Yes, in case you haven’t heard, the US Armed Forces are withdrawing from Afghanistan at the end of the month and NATO’s “Resolute Support” mission—which took over from the NATO combat mission that ended in 2014—will wind up at the same time. And now, exactly as predicted, everything is chaos. And by “everything,” I mean everything.

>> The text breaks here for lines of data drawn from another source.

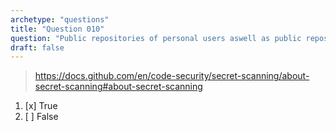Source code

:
 ```yaml
---
archetype: "questions"
title: "Question 010"
question: "Public repositories of personal users aswell as public repositories owned by any GitHub Organizations can use secret scanning for free."
draft: false
---
```



> https://docs.github.com/en/code-security/secret-scanning/about-secret-scanning#about-secret-scanning
1. [x] True
1. [ ] False
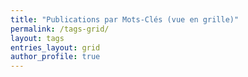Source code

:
 ```yaml
---
title: "Publications par Mots-Clés (vue en grille)"
permalink: /tags-grid/
layout: tags
entries_layout: grid
author_profile: true
---
```

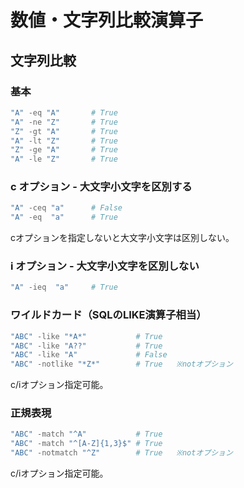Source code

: ﻿# 数値・文字列比較演算子

## 文字列比較
### 基本

```powershell
"A" -eq "A"       # True
"A" -ne "Z"       # True
"Z" -gt "A"       # True
"A" -lt "Z"       # True
"Z" -ge "A"       # True
"A" -le "Z"       # True
```

### c オプション - 大文字小文字を区別する 

```powershell
"A" -ceq "a"      # False
"A" -eq  "a"      # True
```

cオプションを指定しないと大文字小文字は区別しない。

### i オプション - 大文字小文字を区別しない

```powershell
"A" -ieq  "a"     # True
```

### ワイルドカード（SQLのLIKE演算子相当）

```powershell
"ABC" -like "*A*"           # True
"ABC" -like "A??"           # True
"ABC" -like "A"             # False
"ABC" -notlike "*Z*"        # True   ※notオプション
```

c/iオプション指定可能。

### 正規表現

```powershell
"ABC" -match "^A"           # True
"ABC" -match "^[A-Z]{1,3}$" # True
"ABC" -notmatch "^Z"        # True   ※notオプション
```

c/iオプション指定可能。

The Taliban is quickly taking over the country. This story is developing by the hour so it will doubtless have moved on by the time you read this, but as of press time the Taliban have already seized half of Afghanistan’s provincial capitals—including Kandahar and Herat, the second and third largest cities in the country respectively—and are on their way (inevitably, we are told) to capturing Kabul itself. The US military has given up defending the country and is now launching “over-the-horizon” strikes from Qatar and the Persian Gulf and using drone strikes to destroy its own artillery and armoured vehicles, which are increasingly falling into Taliban hands.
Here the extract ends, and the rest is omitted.